Assessment system for short-term lower cranial nerve dysfunction following medulla oblongata glioma surgery: risk stratification and optimal surgical strategy

J Neurosurg. 2026 May 29:1-12. doi: 10.3171/2025.12.JNS251593. Online ahead of print.

Abstract

Objective: Medullary gliomas pose significant surgical risks, particularly the risk of postoperative lower cranial nerve (LCN) dysfunction, which profoundly affects quality of life. The lack of standardized risk assessment hinders optimal surgical planning. The aim of this study was to develop and validate an individualized predictive model for short-term postoperative LCN impairment integrating clinical and imaging data and to estimate individual risk across a range of resection extent to optimize surgical planning.

Methods: A retrospective cohort (n = 111, January 2020-February 2023) was used for model development, with prospective validation (n = 45, February 2023-December 2024). The primary outcome was postoperative LCN dysfunction (inability to be extubated within 14 days or requiring tracheotomy with persistent ventilation). Predictive modeling was performed using logistic regression, incorporating multistage feature selection, hyperparameter optimization, and bootstrapped validation. Model performance was evaluated using metrics such as area under the curve (AUC), Brier score, calibration, and decision curve analysis (DCA) in the prospective validation set. Shapley Additive Explanations (SHAP) analysis was used to interpret feature contributions, and a nomogram was constructed for clinical implementation. Optimal extent of resection (EOR) thresholds were explored to balance functional preservation and tumor clearance.

Results: Four independent predictors of LCN dysfunction were identified: EOR (OR 1.84, 95% CI 1.07-3.16), infiltrative growth (OR 10.46 [95% CI 2.70-40.52]), preoperative LCN impairment (OR 6.79 [95% CI 2.54-18.16]), and cervical cord involvement (OR 4.64 [95% CI 1.55-13.91]).

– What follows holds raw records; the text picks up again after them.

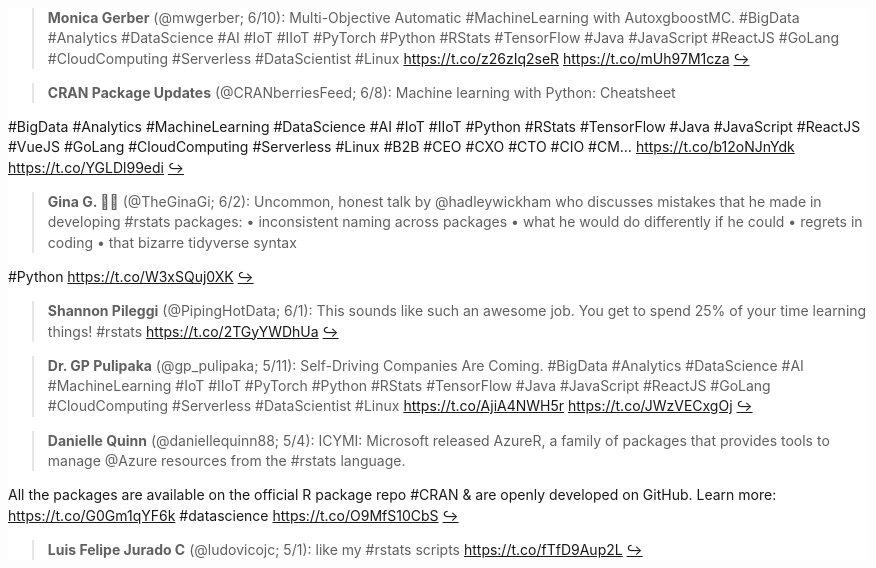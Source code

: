 


> **Monica Gerber** (@mwgerber; 6/10): Multi-Objective Automatic #MachineLearning with AutoxgboostMC. #BigData #Analytics #DataScience #AI #IoT #IIoT #PyTorch #Python #RStats #TensorFlow #Java #JavaScript #ReactJS #GoLang #CloudComputing #Serverless #DataScientist #Linux 
https://t.co/z26zIq2seR https://t.co/mUh97M1cza  [&#8618;](https://twitter.com/dataandme/status/1167183243449262082)




> **CRAN Package Updates** (@CRANberriesFeed; 6/8): Machine learning with Python: Cheatsheet
>
#BigData #Analytics #MachineLearning #DataScience #AI #IoT #IIoT #Python #RStats #TensorFlow #Java #JavaScript #ReactJS #VueJS #GoLang #CloudComputing #Serverless #Linux #B2B #CEO #CXO #CTO #CIO #CM… https://t.co/b12oNJnYdk https://t.co/YGLDl99edi  [&#8618;](https://twitter.com/dataandme/status/1167156469147537409)




> **Gina G. 🖖🏾** (@TheGinaGi; 6/2): Uncommon, honest talk by @hadleywickham who discusses mistakes that he made in developing #rstats packages: 
• inconsistent naming across packages
• what he would do differently if he could
• regrets in coding
• that bizarre tidyverse syntax
>
#Python
https://t.co/W3xSQuj0XK  [&#8618;](https://twitter.com/dataandme/status/1167221212520624128)




> **Shannon Pileggi** (@PipingHotData; 6/1): This sounds like such an awesome job. You get to spend 25% of your time learning things! #rstats https://t.co/2TGyYWDhUa  [&#8618;](https://twitter.com/dataandme/status/1167144382882934784)




> **Dr. GP Pulipaka** (@gp_pulipaka; 5/11): Self-Driving Companies Are Coming. #BigData #Analytics #DataScience #AI #MachineLearning #IoT #IIoT #PyTorch #Python #RStats #TensorFlow #Java #JavaScript #ReactJS #GoLang #CloudComputing #Serverless #DataScientist #Linux 
https://t.co/AjiA4NWH5r https://t.co/JWzVECxgOj  [&#8618;](https://twitter.com/dataandme/status/1167168085549150209)




> **Danielle Quinn** (@daniellequinn88; 5/4): ICYMI: Microsoft released AzureR, a family of packages that provides tools to manage @Azure resources from the #rstats language.
>
All the packages are available on the official R package repo #CRAN &amp; are openly developed on GitHub. Learn more: https://t.co/G0Gm1qYF6k #datascience https://t.co/O9MfS10CbS  [&#8618;](https://twitter.com/dataandme/status/1167149926670917638)




> **Luis Felipe Jurado C** (@ludovicojc; 5/1): like my #rstats scripts https://t.co/fTfD9Aup2L  [&#8618;](https://twitter.com/dataandme/status/1167169507137208320)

The model demonstrated strong discrimination (training AUC 0.85 [95% CI 0.76-0.92], testing AUC 0.89 [95% CI 0.79-0.97]) and good calibration (Brier score 0.12). High-risk patients, defined as those with a model predicted risk probability > 0.471 based on Youden's index, had significantly higher rates of pneumonia, tracheostomy, and prolonged mechanical ventilation. Stratified resection plans showed that low-risk patients benefited from gross-total resection (EOR 88.4%, [95% CI 75.7%-100.0%]), while high-risk patients achieved optimal functional outcomes with limited resection (EOR 40.8%, [95% CI 38.2%-50.5%]). SHAP and nomogram analyses provided transparent, patient-specific information for risk consultations.

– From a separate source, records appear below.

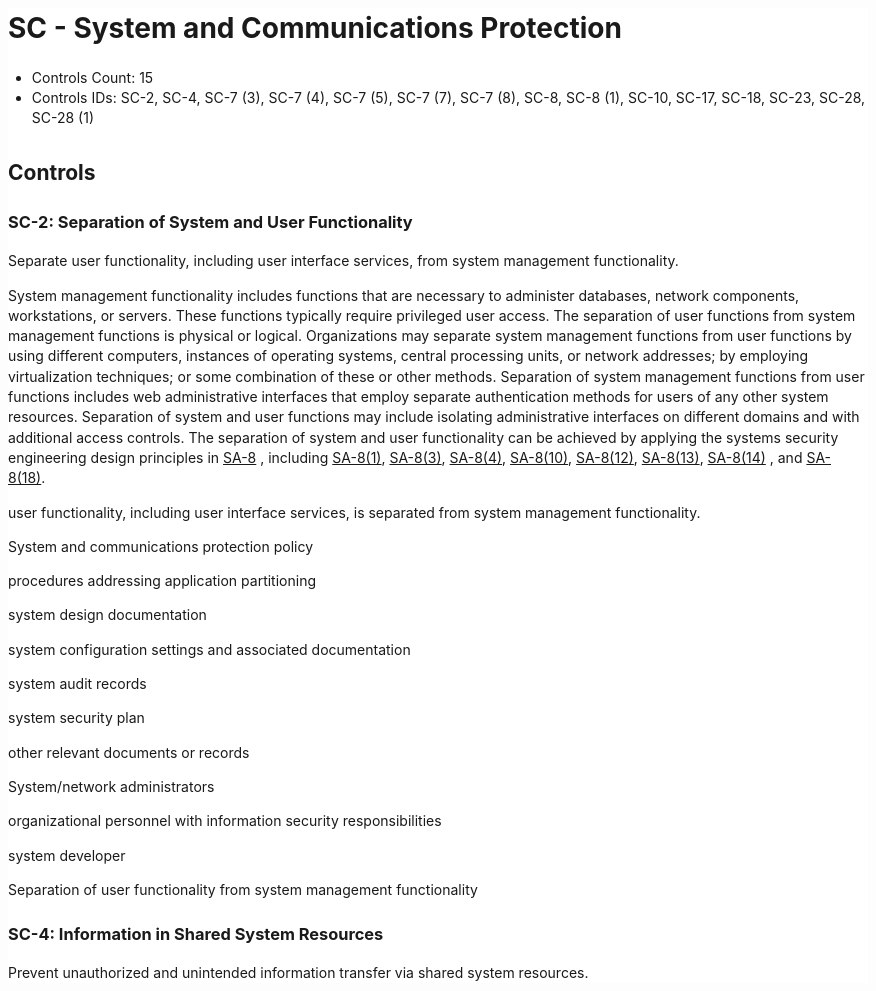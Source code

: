 # SC - System and Communications Protection

* Controls Count: 15
* Controls IDs: SC-2, SC-4, SC-7 (3), SC-7 (4), SC-7 (5), SC-7 (7), SC-7 (8), SC-8, SC-8 (1), SC-10, SC-17, SC-18, SC-23, SC-28, SC-28 (1)

## Controls

### SC-2: Separation of System and User Functionality

Separate user functionality, including user interface services, from system management functionality.

System management functionality includes functions that are necessary to administer databases, network components, workstations, or servers. These functions typically require privileged user access. The separation of user functions from system management functions is physical or logical. Organizations may separate system management functions from user functions by using different computers, instances of operating systems, central processing units, or network addresses; by employing virtualization techniques; or some combination of these or other methods. Separation of system management functions from user functions includes web administrative interfaces that employ separate authentication methods for users of any other system resources. Separation of system and user functions may include isolating administrative interfaces on different domains and with additional access controls. The separation of system and user functionality can be achieved by applying the systems security engineering design principles in [SA-8](#sa-8) , including [SA-8(1)](#sa-8.1), [SA-8(3)](#sa-8.3), [SA-8(4)](#sa-8.4), [SA-8(10)](#sa-8.10), [SA-8(12)](#sa-8.12), [SA-8(13)](#sa-8.13), [SA-8(14)](#sa-8.14) , and [SA-8(18)](#sa-8.18).

user functionality, including user interface services, is separated from system management functionality.

System and communications protection policy

procedures addressing application partitioning

system design documentation

system configuration settings and associated documentation

system audit records

system security plan

other relevant documents or records

System/network administrators

organizational personnel with information security responsibilities

system developer

Separation of user functionality from system management functionality

### SC-4: Information in Shared System Resources

Prevent unauthorized and unintended information transfer via shared system resources.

Conclusions: This study presents the first predictive model tailored to short-term postoperative LCN outcomes following medullary glioma surgery, proposing a dynamic resection paradigm based on individualized risk stratification. By guiding surgical planning and intraoperative decision-making, this model facilitates a balance between maximal tumor control and functional preservation.

Keywords: lower cranial nerve dysfunction; machine learning; medullary glioma; oncology; predictive model; risk stratification; skull base; surgical decision-making; tumor.